Sept. 4 (Bloomberg) -- BHP Billiton Ltd., the world’s biggest exporter of coking coal, said the market for the fuel used to make steel remains “challenging” because of muted demand in some markets and oversupply from rivals.
“The near-term will be challenging,” Dean Dalla Valle, president of Melbourne-based BHP’s coal business, said at the opening of the $1.4 billion Daunia mine in Queensland. “We’re seeing lower prices as a result of subdued demand in some traditional markets and strong supply from some competitors.”
Prices are under pressure because of rising supply after a recovery from flood-affected mines in Queensland, and a slowdown in steel demand growth. Falling coal prices and high costs have prompted Australian producers including BHP to shutter operations and cut staff. Prices are expected to bottom this year, according to analyst forecasts compiled by Bloomberg.

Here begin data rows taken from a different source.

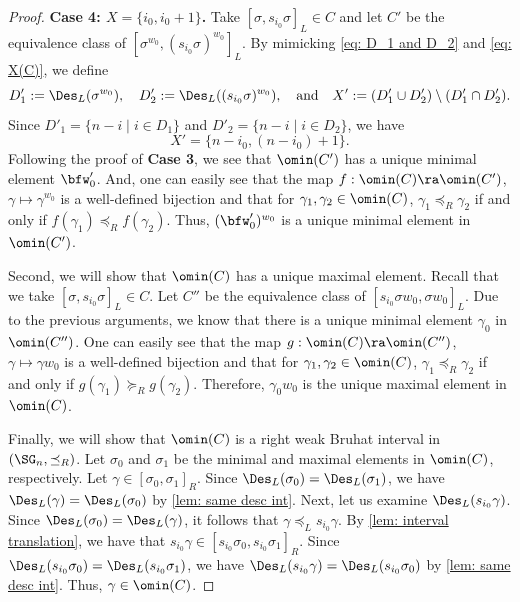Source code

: \documentclass[12pt, reqno]{amsart}
\theoremstyle{definition}
\numberwithin{equation}{section} \numberwithin{figure}{section}
\numberwithin{table}{section}
\begin{document}
\begin{proof}
{\bf Case 4: $X = \{i_0, i_0 + 1\}$.}
Take $[\sigma, s_{i_0} \sigma]_L \in C$ and let $C'$ be the equivalence class of $[\sigma^{w_0}, (s_{i_0} \sigma)^{w_0}]_L$.
By mimicking \cref{eq: D_1 and D_2} and \cref{eq: X(C)},  
we define 
\[
D'_1 := \Des_L(\sigma^{w_0}), 
\quad 
D'_2 := \Des_L((s_{i_0}\sigma)^{w_0}), 
\quad \text{and} \quad
X' := (D'_1 \cup D'_2) \setminus (D'_1 \cap D'_2).
\]
Since 
$D'_1 = \{
n-i \mid i \in D_1\}$ and $D'_2 = \{
n-i \mid i \in D_2\}$,
we have
\[
X' =  \{n-i_0, (n-i_0)+1\}.
\]
Following the proof of {\bf Case 3}, we see that  $\omin(C')$ has a unique minimal element $\bfw'_0$.
And, one can easily see that the map $f: \omin(C) \ra \omin(C')$, $\gamma \mapsto \gamma^{w_0}$ is a well-defined bijection and that for $\gamma_1, \gamma_2 \in \omin(C)$, $\gamma_1 \preceq_R \gamma_2$ if and only if $f(\gamma_1) \preceq_R f(\gamma_2)$.
Thus, $(\bfw'_0)^{w_0}$ is a unique minimal element in $\omin(C')$.
\medskip

Second, we will show that $\omin(C)$ has a unique maximal element.
Recall that we take $[\sigma, s_{i_0} \sigma]_L \in C$.
Let $C''$ be the equivalence class of $[s_{i_0} \sigma w_0, \sigma w_0]_L$.
Due to the previous arguments, we know that there is a unique minimal element $\gamma_0$ in $\omin(C'')$.
One can easily see that the map $g: \omin(C) \ra \omin(C'')$, $\gamma \mapsto \gamma w_0$ is a well-defined bijection and that for $\gamma_1, \gamma_2 \in \omin(C)$, $\gamma_1 \preceq_R \gamma_2$ if and only if $g(\gamma_1) \succeq_R g(\gamma_2)$.
Therefore, $\gamma_0 w_0$ is the unique maximal element in $\omin(C)$.

\medskip
Finally, we will show that  $\omin(C)$ is a right weak Bruhat interval in $(\SG_n, \preceq_R)$.
Let $\sigma_0$ and $\sigma_1$ be the minimal and maximal elements in $\omin(C)$, respectively.
Let $\gamma \in [\sigma_0, \sigma_1]_R$.
Since $\Des_L(\sigma_0) = \Des_L(\sigma_1)$,  we have
$\Des_L(\gamma) = \Des_L(\sigma_0)$ by \cref{lem: same desc int}.
Next, let us examine $\Des_L(s_{i_0}\gamma)$.
Since $\Des_L(\sigma_0) = \Des_L(\gamma)$,
it follows that $\gamma \preceq_L s_{i_0} \gamma$.
By \cref{lem: interval translation}, we have that $s_{i_0} \gamma \in [s_{i_0}\sigma_0, s_{i_0}\sigma_1]_{R}$.
Since $\Des_L(s_{i_0} \sigma_0) =\Des_L(s_{i_0} \sigma_1)$, we have $\Des_L(s_{i_0}\gamma) = \Des_L(s_{i_0}\sigma_0)$ by \cref{lem: same desc int}.
Thus, $\gamma \in \omin(C)$.
\end{proof}
\end{document}
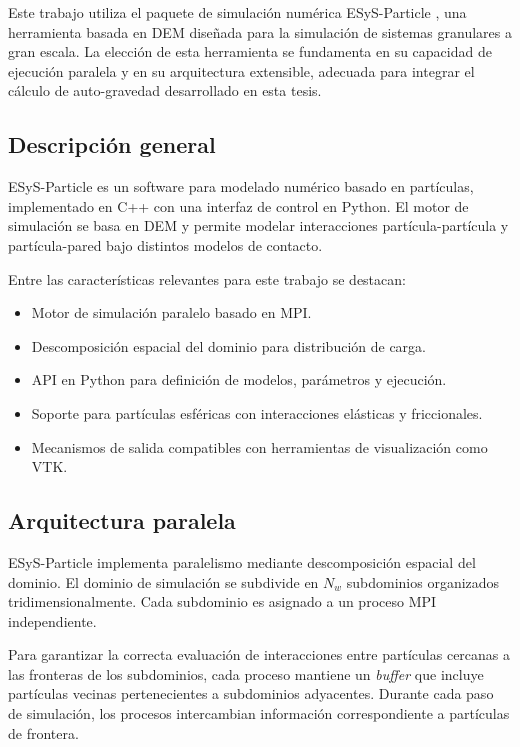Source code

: \documentclass[a4paper,11pt]{book}
\begin{document}
Este trabajo utiliza el paquete de simulación numérica ESyS-Particle \cite{23}, una herramienta basada en DEM diseñada para la simulación de sistemas granulares a gran escala. La elección de esta herramienta se fundamenta en su capacidad de ejecución paralela y en su arquitectura extensible, adecuada para integrar el cálculo de auto-gravedad desarrollado en esta tesis.

\subsection{Descripción general}

ESyS-Particle es un software para modelado numérico basado en partículas, implementado en C++ con una interfaz de control en Python. El motor de simulación se basa en DEM y permite modelar interacciones partícula-partícula y partícula-pared bajo distintos modelos de contacto.

Entre las características relevantes para este trabajo se destacan:

\begin{itemize}
	\item Motor de simulación paralelo basado en MPI.
	\item Descomposición espacial del dominio para distribución de carga.
	\item API en Python para definición de modelos, parámetros y ejecución.
	\item Soporte para partículas esféricas con interacciones elásticas y friccionales.
	\item Mecanismos de salida compatibles con herramientas de visualización como VTK.
\end{itemize}

\subsection{Arquitectura paralela}

ESyS-Particle implementa paralelismo mediante descomposición espacial del dominio. El dominio de simulación se subdivide en $N_w$ subdominios organizados tridimensionalmente. Cada subdominio es asignado a un proceso MPI independiente.

Para garantizar la correcta evaluación de interacciones entre partículas cercanas a las fronteras de los subdominios, cada proceso mantiene un \textit{buffer} que incluye partículas vecinas pertenecientes a subdominios adyacentes. Durante cada paso de simulación, los procesos intercambian información correspondiente a partículas de frontera.
\end{document}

Coking coal prices for the third quarter settled at $145 a metric ton, according to Australia & New Zealand Banking Group Ltd., down from $172 during the three months to June 30 and the lowest since 2009 when prices were agreed annually.
The metallurgical coal business, which BHP describes as one of its “four pillars” alongside iron ore and petroleum, has returned to profitability, Chief Executive Officer Andrew Mackenzie said last month after flooding and industrial action affected the business.

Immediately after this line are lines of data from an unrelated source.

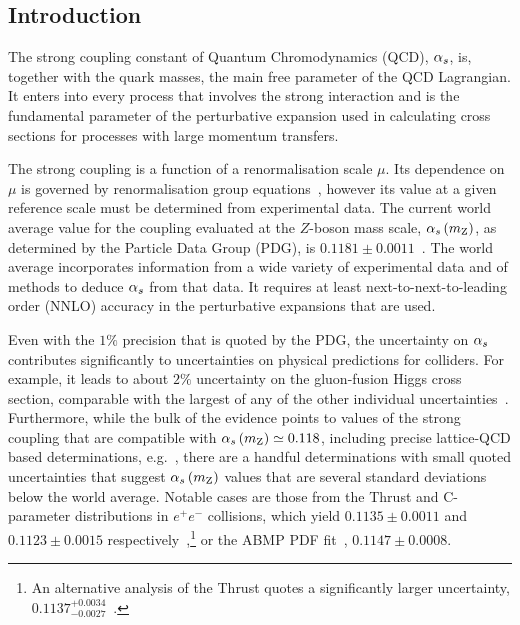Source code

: \subsection{Introduction}

The strong coupling constant of Quantum Chromodynamics (QCD), $\alpha_s$,
is, together with the quark masses, the main free parameter of the QCD
Lagrangian. 
%
It enters into every process that involves the strong interaction and
is the fundamental parameter of the perturbative expansion used in
calculating cross sections for processes with large momentum
transfers.

The strong coupling is a function of a renormalisation scale $\mu$.
%
Its dependence on $\mu$ is governed by renormalisation group
equations~\cite{Baikov:2016tgj,Herzog:2017ohr}, however its value at a given reference
scale must be determined from experimental data.
%
The current world average value for the coupling evaluated at the
$Z$-boson mass scale, $\alpha_s \left( m_\mathrm{Z} \right) $, as determined by the Particle Data
Group (PDG), is $0.1181 \pm 0.0011$~\cite{PDG}.
%
The world average incorporates information from a wide variety of
experimental data and of methods to deduce $\alpha_s$ from that data.
%
It requires at least next-to-next-to-leading order (NNLO) accuracy in
the perturbative expansions that are used.

Even with the $1\%$ precision that is quoted by the PDG, the
uncertainty on $\alpha_s$ contributes significantly to uncertainties on
physical predictions for colliders.
%
For example, it leads to about $2\%$ uncertainty on the gluon-fusion
Higgs cross section, comparable with the largest of any of the other
individual uncertainties~\cite{Anastasiou:2016cez}.
% 
Furthermore, while the bulk of the evidence points to values of the
strong coupling that are compatible with $\alpha_s \left( m_\mathrm{Z} \right)  \simeq 0.118$,
including precise lattice-QCD based
determinations, e.g.~\cite{PDG,Aoki:2016frl,McNeile:2010ji,Bruno:2017gxd},
%
there are a handful determinations with small quoted uncertainties
that suggest $\alpha_s \left( m_\mathrm{Z} \right) $ values that are several standard deviations below
the world average. 
%
Notable cases are those from the
Thrust and C-parameter distributions in $e^+e^-$ collisions, which
yield $0.1135 \pm 0.0011$ and $0.1123 \pm 0.0015$
respectively~\cite{Abbate:2010xh,Hoang:2015hka},\footnote{ An
  alternative analysis of the Thrust quotes a significantly larger
  uncertainty, $0.1137^{+0.0034}_{-0.0027}$~\cite{Gehrmann:2012sc}.}
%
or the ABMP PDF fit~\cite{Alekhin:2017kpj}, $0.1147\pm0.0008$.

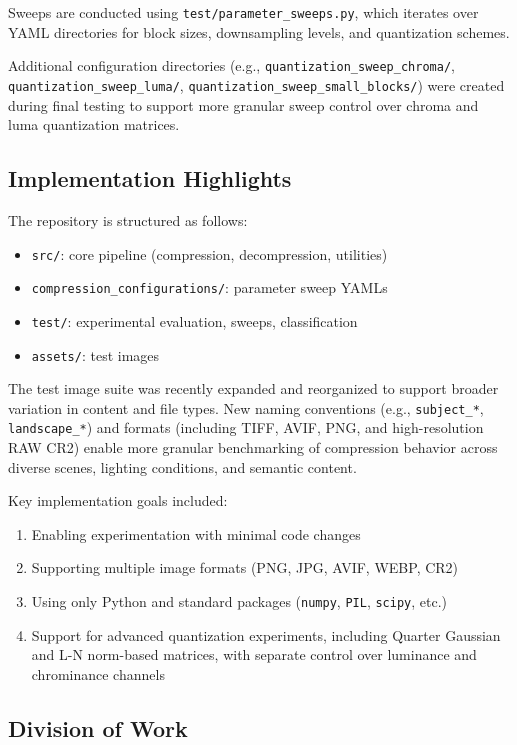 Sweeps are conducted using \texttt{test/parameter\_sweeps.py}, which iterates over YAML directories for block sizes, downsampling levels, and quantization schemes.

Additional configuration directories (e.g., \texttt{quantization\_sweep\_chroma/}, \texttt{quantization\_sweep\_luma/}, \texttt{quantization\_sweep\_small\_blocks/}) were created during final testing to support more granular sweep control over chroma and luma quantization matrices.

\subsection{Implementation Highlights}

The repository is structured as follows:
\begin{itemize}
    \item \texttt{src/}: core pipeline (compression, decompression, utilities)
    \item \texttt{compression\_configurations/}: parameter sweep YAMLs
    \item \texttt{test/}: experimental evaluation, sweeps, classification
    \item \texttt{assets/}: test images
\end{itemize}

The test image suite was recently expanded and reorganized to support broader variation in content and file types. New naming conventions (e.g., \texttt{subject\_*}, \texttt{landscape\_*}) and formats (including TIFF, AVIF, PNG, and high-resolution RAW CR2) enable more granular benchmarking of compression behavior across diverse scenes, lighting conditions, and semantic content.

Key implementation goals included:
\begin{enumerate}
    \item Enabling experimentation with minimal code changes
    \item Supporting multiple image formats (PNG, JPG, AVIF, WEBP, CR2)
    \item Using only Python and standard packages (\texttt{numpy}, \texttt{PIL}, \texttt{scipy}, etc.)
    \item Support for advanced quantization experiments, including Quarter Gaussian and L-N norm-based matrices, with separate control over luminance and chrominance channels
\end{enumerate}

\subsection{Division of Work}
\label{sec:division-of-work}

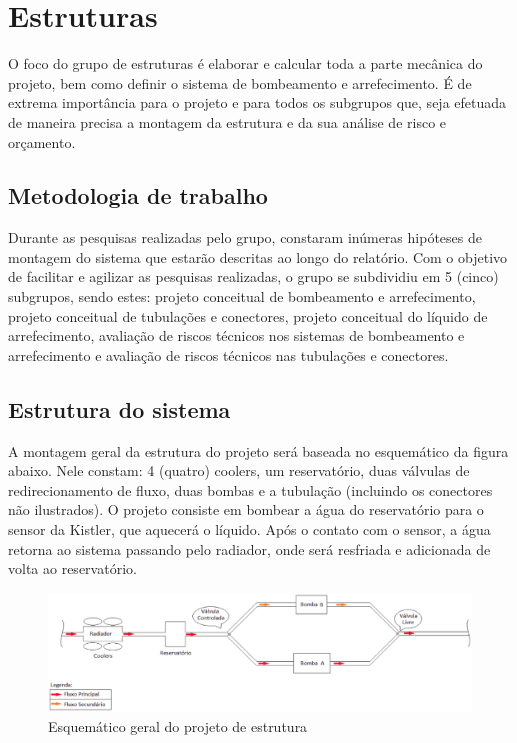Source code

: \section{Estruturas}

O foco do grupo de estruturas é elaborar e calcular toda a parte mecânica do projeto, bem como definir o sistema de bombeamento e arrefecimento. É de extrema importância para o projeto e para todos os subgrupos que, seja efetuada de maneira precisa a montagem da estrutura e da sua análise de risco e orçamento.

\subsection{Metodologia de trabalho}

Durante as pesquisas realizadas pelo grupo, constaram inúmeras hipóteses de montagem do sistema que estarão descritas ao longo do relatório. Com o objetivo de facilitar e agilizar as pesquisas realizadas, o grupo se subdividiu em 5 (cinco) subgrupos, sendo estes: projeto conceitual de bombeamento e arrefecimento, projeto conceitual de tubulações e conectores, projeto conceitual do líquido de arrefecimento, avaliação de riscos técnicos nos sistemas de bombeamento e arrefecimento e avaliação de riscos técnicos nas tubulações e conectores. 

\subsection{Estrutura do sistema}

A montagem geral da estrutura do projeto será baseada no esquemático da figura abaixo. Nele constam: 4 (quatro) coolers, um reservatório, duas válvulas de redirecionamento de fluxo, duas bombas e a tubulação (incluindo os conectores não ilustrados). O projeto consiste em bombear a água do reservatório para o sensor da Kistler, que aquecerá o líquido. Após o contato com o sensor, a água retorna ao sistema passando pelo radiador, onde será resfriada e adicionada de volta ao reservatório.

\begin{figure}[!htb]                                                               
   \centering                                                                      
   \includegraphics[width=15cm, keepaspectratio=true]{figuras/projetoestrutural.eps}
   \caption{Esquemático geral do projeto de estrutura}                        
\end{figure}


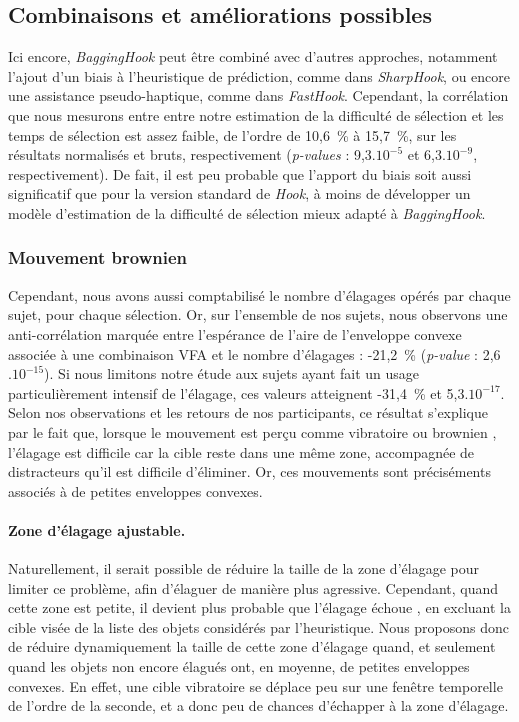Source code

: 	\subsection{Combinaisons et améliorations possibles}
	Ici encore, \emph{BaggingHook} peut être combiné avec d'autres approches, notamment l'ajout d'un biais à l'heuristique de prédiction, comme dans \emph{SharpHook}, ou encore une assistance pseudo-haptique, comme dans \emph{FastHook}. Cependant, la corrélation que nous mesurons entre entre notre estimation de la difficulté de sélection et les temps de sélection est assez faible, de l'ordre de 10,6~\%{} à 15,7~\%{}, sur les résultats normalisés et bruts, respectivement (\emph{p-values} : 9,3$.10^{-5}$ et 6,3$.10^{-9}$, respectivement). De fait, il est peu probable que l'apport du biais soit aussi significatif que pour la version standard de \emph{Hook}, à moins de développer un modèle d'estimation de la difficulté de sélection mieux adapté à \emph{BaggingHook}.
	
	\subsubsection{Mouvement brownien}
	Cependant, nous avons aussi comptabilisé le nombre d'élagages opérés par chaque sujet, pour chaque sélection. Or, sur l'ensemble de nos sujets, nous observons une anti-corrélation marquée entre l'espérance de l'aire de l'enveloppe convexe associée à une combinaison VFA et le nombre d'élagages : -21,2~\%{} (\emph{p-value} : 2,6$.10^{-15}$). Si nous limitons notre étude aux sujets ayant fait un usage particulièrement intensif de l'élagage, ces valeurs atteignent -31,4~\%{} et 5,3$.10^{-17}$. Selon nos observations et les retours de nos participants, ce résultat s'explique par le fait que, lorsque le mouvement est perçu comme \og vibratoire \fg{} ou \og brownien \fg{}, l'élagage est difficile car la cible reste dans une même zone, accompagnée de distracteurs qu'il est difficile d'éliminer. Or, ces mouvements sont préciséments associés à de petites enveloppes convexes.
	
	\paragraph{Zone d'élagage ajustable.}
	Naturellement, il serait possible de réduire la taille de la zone d'élagage pour limiter ce problème, afin d'élaguer de manière plus agressive. Cependant, quand cette zone est petite, il devient plus probable que l'élagage \og échoue \fg{}, en excluant la cible visée de la liste des objets considérés par l'heuristique. Nous proposons donc de réduire dynamiquement la taille de cette zone d'élagage quand, et seulement quand les objets non encore élagués ont, en moyenne, de petites enveloppes convexes. En effet, une cible vibratoire se déplace peu sur une fenêtre temporelle de l'ordre de la seconde, et a donc peu de chances d'échapper à la zone d'élagage.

BHP, spending $5.3 billion on its Australian coal business to expand mines and port facilities, in July canceled the sale of the Gregory Crinum mine in Queensland after making operational improvements. Growth projects in Queensland will boost total coking coal capacity production to 66 million metric tons annually, Mackenzie said Aug. 20.
“We’ll still see a good long-term demand trend for metallurgical coal,” Dalla Valle said.

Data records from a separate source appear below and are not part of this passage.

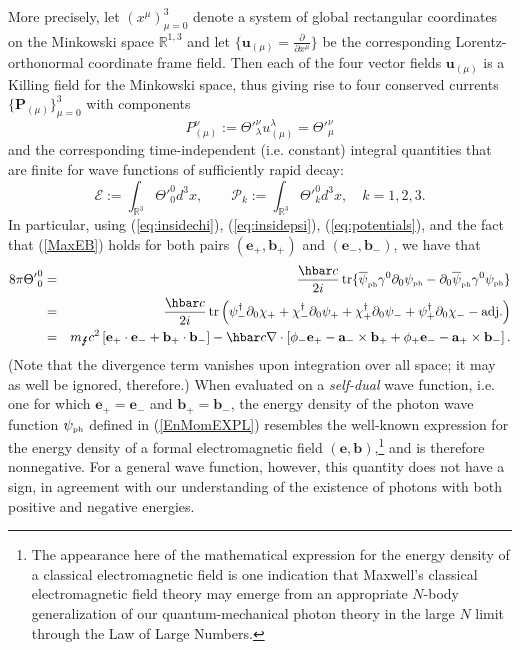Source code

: \documentclass[12pt]{article}
\theoremstyle{definition}
\DeclareMathOperator{\tr}{tr}
\newcommand{\refeq}[1]{(\ref{#1})}
\numberwithin{equation}{section}
\newcommand{\bb}{\mathbf{b}}
\newcommand{\ba}{\mathbf{a}}
\newcommand{\be}{\mathbf{e}}
\newcommand{\bP}{\mathbf{P}}
\newcommand{\bu}{\mathbf{u}}
\newcommand{\beq}{\begin{equation}}
\newcommand{\eeq}{\end{equation}}
\newcommand{\p}{\partial}
\newcommand{\cE}{{\mathcal E}}
\newcommand{\cP}{{\mathcal P}}
\newcommand{\psiPH}{{\psi_{\mbox{\rm\tiny ph}}}}
\newcommand{\psiPHb}{{\overline\psi_{\mbox{\rm\tiny ph}}}}
\newcommand{\mPH}{{m_{\mbox{\Lightning}}}}
\newcommand{\Rset}{{\mathbb R}}
\newcommand{\la}{\lambda}
\newcommand{\ga}{\gamma}
\newcommand{\bna}{\begin{eqnarray}}
\newcommand{\ena}{\end{eqnarray}}
\begin{document}
More precisely, let $(x^\mu)_{\mu=0}^3$ denote a system of global rectangular coordinates on the Minkowski space $\Rset^{1,3}$ and 
let $\{ \bu_{(\mu)} = \frac{\p}{\p x^\mu} \}$ be the corresponding Lorentz-orthonormal coordinate frame field. 
 Then each of the four vector fields $\bu_{(\mu)}$ is a Killing field for the Minkowski space, thus giving rise to four conserved 
currents $\{\bP_{(\mu)}\}_{\mu=0}^3$ with components
\beq
P_{(\mu)}^\nu := \Theta'^\nu_\la u_{(\mu)}^\la = \Theta'^\nu_\mu
\eeq
and the corresponding time-independent (i.e. constant) integral quantities that are finite for wave functions of sufficiently rapid decay:
\beq\label{def:EnMom}
\cE := \int_{\Rset^3} {\Theta'}^0_0 d^3x,\qquad \cP_k := \int_{\Rset^3} {\Theta'}_k^0 d^3x,\quad k = 1,2,3.
\eeq
In particular, using \refeq{eq:insidechi}, \refeq{eq:insidepsi}, \refeq{eq:potentials}, and the fact that \refeq{MaxEB} holds for both 
pairs $(\be_+,\bb_+)$ and $(\be_-,\bb_-)$, we have that
\bna
8\pi {\Theta'}^0_0 & = & \frac{\hbar c}{2i} \tr \{ \psiPHb \ga^0\p_0 \psiPH - \p_0\psiPHb \ga^0 \psiPH \} \nonumber\\
& = & \frac{\hbar c}{2i} \tr\left( \psi_-^\dag \p_0 \chi_+ + \chi_-^\dag \p_0 \psi_+ + \chi_+^\dag \p_0 \psi_- 
+ \psi_+^\dag \p_0 \chi_- - \mbox{adj.}\right) \nonumber\\
& = & {\mPH c^2} \left[ \be_+\cdot \be_- + \bb_+ \cdot \bb_- \right] - 
{\hbar c } \nabla \cdot \left[ \phi_- \be_+ - \ba_- \times \bb_+ +\phi_+\be_- - \ba_+ \times \bb_- \right].
\label{EnMomEXPL}
\ena
 (Note that the divergence term vanishes upon integration over all space; it may as well be ignored, therefore.)
 When evaluated on a {\em self-dual} wave function, i.e. one for which $\be_+ = \be_-$ and $\bb_+ = \bb_-$, 
the energy density of the photon wave function $\psiPH$
defined in \refeq{EnMomEXPL} resembles the well-known expression for the energy density of 
a formal electromagnetic field $(\be,\bb)$,\footnote{The appearance here of the 
   mathematical expression for the energy density of a classical electromagnetic field is one indication that
   Maxwell's classical electromagnetic field theory may emerge from an appropriate $N$-body generalization of our 
   quantum-mechanical photon theory  in the large $N$ limit through the Law of Large Numbers.}
 and is therefore nonnegative.
 For a general wave function, however, this quantity does not have a sign, in agreement with our understanding of the existence 
of photons with both positive and negative energies.
\end{document}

In Queensland, BHP operates seven mines in the Bowen Basin through the 50-50 BHP Billiton Mitsubishi Alliance, as well as two operations through the BHP Billiton Mitsui Coal partnership, where the company holds an 80 percent stake. The company’s Daunia mine will have an annual export capacity of 4.5 million tons of coking coal.
BHP last month reported a decline in profit, joining Rio Tinto Group and Vale SA, as slowing economic growth saps demand for raw materials, dragging down prices. Mackenzie cut capital spending this fiscal year as investors including BlackRock Inc. pressure mining companies to defer expansions and acquisitions.
Peabody Energy Corp. in July said it would cut 400 positions at its Australian coal mines to reduce costs and boost competitiveness. BHP shut the Gregory mine in Queensland last year, while Anglo American placed its Aquila operation on care and maintenance next month because of the outlook for prices.
With a majority of BHP’s 18 major projects nearing completion, capital spending is set to fall to $16.2 billion for fiscal 2014, the company said last month. That compares with expenditure on new projects and expansions of $21.2 billion the previous year.